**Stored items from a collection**
------------------------------

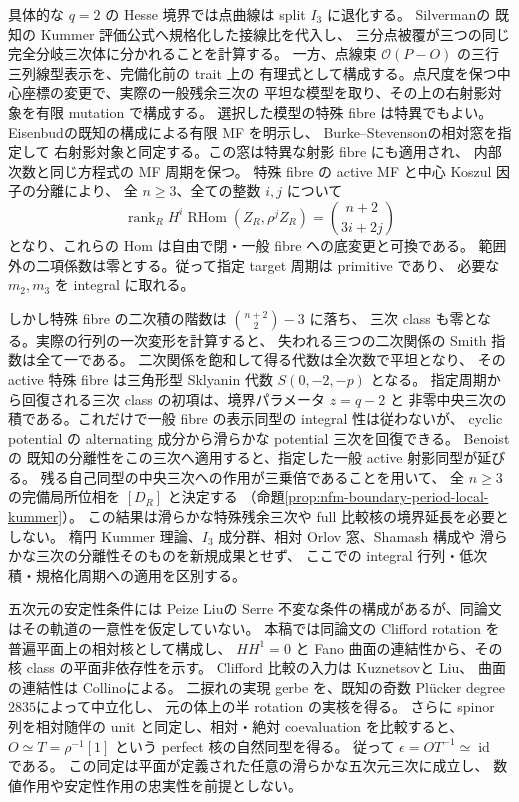 \documentclass[11pt,a4paper]{ltjsarticle}
\numberwithin{equation}{section}
\begin{document}
具体的な $q=2$ の Hesse 境界では点曲線は split $I_3$ に退化する。
Silverman\cite[Chapter~XI, Proposition~9.2]{NFMSilvermanArithmetic}の
既知の Kummer 評価公式へ規格化した接線比を代入し、
三分点被覆が三つの同じ完全分岐三次体に分かれることを計算する。
一方、点線束 $\mathcal O(P-O)$ の三行三列線型表示を、完備化前の trait 上の
有理式として構成する。点尺度を保つ中心座標の変更で、実際の一般残余三次の
平坦な模型を取り、その上の右射影対象を有限 mutation で構成する。
選択した模型の特殊 fibre は特異でもよい。
Eisenbud\cite[Theorem~7.2]{NFMEisenbudCI}の既知の構成による有限 MF を明示し、
Burke--Stevenson\cite[Theorem~6.4(1)]{NFMBurkeStevenson}の相対窓を指定して
右射影対象と同定する。この窓は特異な射影 fibre にも適用され、
内部次数と同じ方程式の MF 周期を保つ。
特殊 fibre の active MF と中心 Koszul 因子の分離により、
全 $n\ge3$、全ての整数 $i,j$ について
\[
 \operatorname{rank}_R H^i\operatorname{RHom}(Z_R,\rho^jZ_R)
 =\binom{n+2}{3i+2j}
\]
となり、これらの Hom は自由で閉・一般 fibre への底変更と可換である。
範囲外の二項係数は零とする。従って指定 target 周期は primitive であり、
必要な $m_2,m_3$ を integral に取れる。

しかし特殊 fibre の二次積の階数は $\binom{n+2}{2}-3$ に落ち、
三次 class も零となる。実際の行列の一次変形を計算すると、
失われる三つの二次関係の Smith 指数は全て一である。
二次関係を飽和して得る代数は全次数で平坦となり、
その active 特殊 fibre は三角形型 Sklyanin 代数 $S(0,-2,-p)$ となる。
指定周期から回復される三次 class の初項は、境界パラメータ $z=q-2$ と
非零中央三次の積である。これだけで一般 fibre の表示同型の integral 性は従わないが、
cyclic potential の alternating 成分から滑らかな potential 三次を回復できる。
Benoist\cite[Theorems~1.6(ii), 1.7, Lemma~2.2(iii)]{NFMBenoistSeparation}の
既知の分離性をこの三次へ適用すると、指定した一般 active 射影同型が延びる。
残る自己同型の中央三次への作用が三乗倍であることを用いて、
全 $n\ge3$ の完備局所位相を $[D_R]$ と決定する
（命題\ref{prop:nfm-boundary-period-local-kummer}）。
この結果は滑らかな特殊残余三次や full 比較核の境界延長を必要としない。
楕円 Kummer 理論、$I_3$ 成分群、相対 Orlov 窓、Shamash 構成や
滑らかな三次の分離性そのものを新規成果とせず、
ここでの integral 行列・低次積・規格化周期への適用を区別する。

五次元の安定性条件には Peize Liu\cite[Theorem~1.1, Remark~5.6]{NFMPeizeLiuFivefold}の
Serre 不変な条件の構成があるが、同論文はその軌道の一意性を仮定していない。
本稿では同論文の Clifford rotation を普遍平面上の相対核として構成し、
$HH^1=0$ と Fano 曲面の連結性から、その核 class の平面非依存性を示す。
Clifford 比較の入力は Kuznetsov\cite[Theorem~4.2]{NFMKuznetsovQuadric}と
Liu\cite[Theorem~2.8, Corollary~3.10]{NFMPeizeLiuFivefold}、
曲面の連結性は Collino\cite[Propositions~1.8, 1.10]{NFMCollinoFivefold}による。
二捩れの実現 gerbe を、既知の奇数 Pl\"ucker degree
$2835$\cite[Example~4.4]{NFMCilibertoZaidenbergFano}によって中立化し、
元の体上の半 rotation の実核を得る。
さらに spinor 列を相対随伴の unit と同定し、相対・絶対 coevaluation を比較すると、
$O\simeq T=\rho^{-1}[1]$ という perfect 核の自然同型を得る。
従って $\epsilon=OT^{-1}\simeq\operatorname{id}$ である。
この同定は平面が定義された任意の滑らかな五次元三次に成立し、
数値作用や安定性作用の忠実性を前提としない。
\end{document}
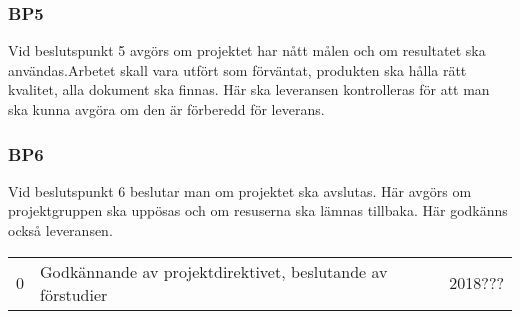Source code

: \documentclass[projektplan/plan.tex]{subfiles}
\begin{document}
\subsubsection*{BP5}
Vid beslutspunkt 5 avgörs om projektet har nått målen och om resultatet ska
användas.Arbetet skall vara utfört som förväntat, produkten ska hålla rätt
kvalitet, alla dokument ska finnas. Här ska leveransen kontrolleras för att man
ska kunna avgöra om den är förberedd för leverans.

\subsubsection*{BP6}
Vid beslutspunkt 6 beslutar man om projektet ska avslutas. Här avgörs om
projektgruppen ska uppösas och om resuserna ska lämnas tillbaka. Här godkänns
också leveransen.

\begin{center}
    \begin{tabular}{| l | l | l |}
    0 & Godkännande av projektdirektivet, beslutande av förstudier & 2018??? 
    \end{tabular}
\end{center}    

\newpage
\end{document}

------------------------------

Print exactly the lines above, between the one holding "既知の Kummer 評価公式へ規格化した接線比を代入し、" and the one holding "失われる三つの二次関係の Smith 指数は全て一である。", inclusive, and nothing besides.

**EXERCISE OUTPUT**
既知の Kummer 評価公式へ規格化した接線比を代入し、
三分点被覆が三つの同じ完全分岐三次体に分かれることを計算する。
一方、点線束 $\mathcal O(P-O)$ の三行三列線型表示を、完備化前の trait 上の
有理式として構成する。点尺度を保つ中心座標の変更で、実際の一般残余三次の
平坦な模型を取り、その上の右射影対象を有限 mutation で構成する。
選択した模型の特殊 fibre は特異でもよい。
Eisenbud\cite[Theorem~7.2]{NFMEisenbudCI}の既知の構成による有限 MF を明示し、
Burke--Stevenson\cite[Theorem~6.4(1)]{NFMBurkeStevenson}の相対窓を指定して
右射影対象と同定する。この窓は特異な射影 fibre にも適用され、
内部次数と同じ方程式の MF 周期を保つ。
特殊 fibre の active MF と中心 Koszul 因子の分離により、
全 $n\ge3$、全ての整数 $i,j$ について
\[
 \operatorname{rank}_R H^i\operatorname{RHom}(Z_R,\rho^jZ_R)
 =\binom{n+2}{3i+2j}
\]
となり、これらの Hom は自由で閉・一般 fibre への底変更と可換である。
範囲外の二項係数は零とする。従って指定 target 周期は primitive であり、
必要な $m_2,m_3$ を integral に取れる。

しかし特殊 fibre の二次積の階数は $\binom{n+2}{2}-3$ に落ち、
三次 class も零となる。実際の行列の一次変形を計算すると、
失われる三つの二次関係の Smith 指数は全て一である。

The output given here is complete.